BEGIN Provided records

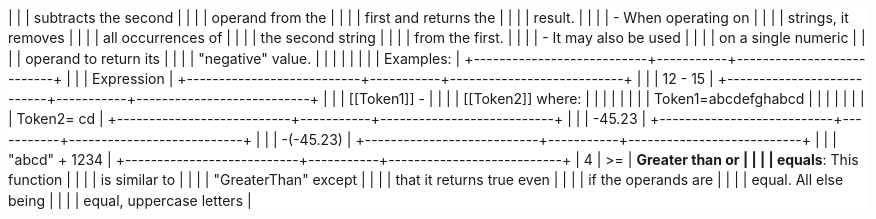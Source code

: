 |                           |           |     subtracts the second  |
|                           |           |     operand from the      |
|                           |           |     first and returns the |
|                           |           |     result.               |
|                           |           | -   When operating on     |
|                           |           |     strings, it removes   |
|                           |           |     all occurrences of    |
|                           |           |     the second string     |
|                           |           |     from the first.       |
|                           |           | -   It may also be used   |
|                           |           |     on a single numeric   |
|                           |           |     operand to return its |
|                           |           |     \"negative\" value.   |
|                           |           |                           |
|                           |           | Examples:                 |
+---------------------------+-----------+---------------------------+
|                           |           | Expression                |
+---------------------------+-----------+---------------------------+
|                           |           | 12 - 15                   |
+---------------------------+-----------+---------------------------+
|                           |           | \[\[Token1\]\] -          | |                           |           | \[\[Token2\]\] where:     |
|                           |           |                           |
|                           |           | Token1=abcdefghabcd       |
|                           |           |                           |
|                           |           | Token2= cd                |
+---------------------------+-----------+---------------------------+
|                           |           | -45.23                    |
+---------------------------+-----------+---------------------------+
|                           |           | -(-45.23)                 |
+---------------------------+-----------+---------------------------+
|                           |           | \"abcd\" + 1234           |
+---------------------------+-----------+---------------------------+
| 4                         | \>=       | **Greater than or         |
|                           |           | equals**: This function   |
|                           |           | is similar to             |
|                           |           | \"GreaterThan\" except    |
|                           |           | that it returns true even |
|                           |           | if the operands are       |
|                           |           | equal. All else being     |
|                           |           | equal, uppercase letters  |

END Provided records

**Requirement:** Nothing but the lines from the one with "if the operands" through the last line of the records above should be retyped, and those word for word.

**Response box:**
|                           |           | if the operands are       |
|                           |           | equal. All else being     |
|                           |           | equal, uppercase letters  |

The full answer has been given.